_HOW TO COMPLETE THIS TASK_
Each line of the data must be set down again without a single difference.

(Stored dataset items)
= Beginning of Section =
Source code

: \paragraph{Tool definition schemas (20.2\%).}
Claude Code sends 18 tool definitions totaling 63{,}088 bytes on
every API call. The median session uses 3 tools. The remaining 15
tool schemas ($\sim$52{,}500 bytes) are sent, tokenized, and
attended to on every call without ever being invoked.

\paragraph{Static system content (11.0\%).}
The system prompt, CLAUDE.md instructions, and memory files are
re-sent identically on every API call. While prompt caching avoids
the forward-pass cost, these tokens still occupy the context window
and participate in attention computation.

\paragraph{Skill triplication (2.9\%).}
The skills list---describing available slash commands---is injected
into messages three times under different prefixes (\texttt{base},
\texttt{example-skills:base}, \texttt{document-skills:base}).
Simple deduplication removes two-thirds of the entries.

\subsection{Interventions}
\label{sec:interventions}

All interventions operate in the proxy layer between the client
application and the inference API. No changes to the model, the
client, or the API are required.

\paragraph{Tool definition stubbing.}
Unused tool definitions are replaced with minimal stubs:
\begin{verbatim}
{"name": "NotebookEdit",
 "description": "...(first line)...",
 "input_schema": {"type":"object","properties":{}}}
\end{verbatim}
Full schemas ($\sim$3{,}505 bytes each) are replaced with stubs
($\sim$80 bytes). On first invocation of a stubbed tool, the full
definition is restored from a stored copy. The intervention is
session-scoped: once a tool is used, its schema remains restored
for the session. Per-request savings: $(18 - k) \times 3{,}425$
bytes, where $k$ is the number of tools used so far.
= End of Section =
_RESPONSE AREA_
Source code

: \paragraph{Tool definition schemas (20.2\%).}
Claude Code sends 18 tool definitions totaling 63{,}088 bytes on
every API call. The median session uses 3 tools. The remaining 15
tool schemas ($\sim$52{,}500 bytes) are sent, tokenized, and
attended to on every call without ever being invoked.

\paragraph{Static system content (11.0\%).}
The system prompt, CLAUDE.md instructions, and memory files are
re-sent identically on every API call. While prompt caching avoids
the forward-pass cost, these tokens still occupy the context window
and participate in attention computation.

\paragraph{Skill triplication (2.9\%).}
The skills list---describing available slash commands---is injected
into messages three times under different prefixes (\texttt{base},
\texttt{example-skills:base}, \texttt{document-skills:base}).
Simple deduplication removes two-thirds of the entries.

\subsection{Interventions}
\label{sec:interventions}

All interventions operate in the proxy layer between the client
application and the inference API. No changes to the model, the
client, or the API are required.

\paragraph{Tool definition stubbing.}
Unused tool definitions are replaced with minimal stubs:
\begin{verbatim}
{"name": "NotebookEdit",
 "description": "...(first line)...",
 "input_schema": {"type":"object","properties":{}}}
\end{verbatim}
Full schemas ($\sim$3{,}505 bytes each) are replaced with stubs
($\sim$80 bytes). On first invocation of a stubbed tool, the full
definition is restored from a stored copy. The intervention is
session-scoped: once a tool is used, its schema remains restored
for the session. Per-request savings: $(18 - k) \times 3{,}425$
bytes, where $k$ is the number of tools used so far.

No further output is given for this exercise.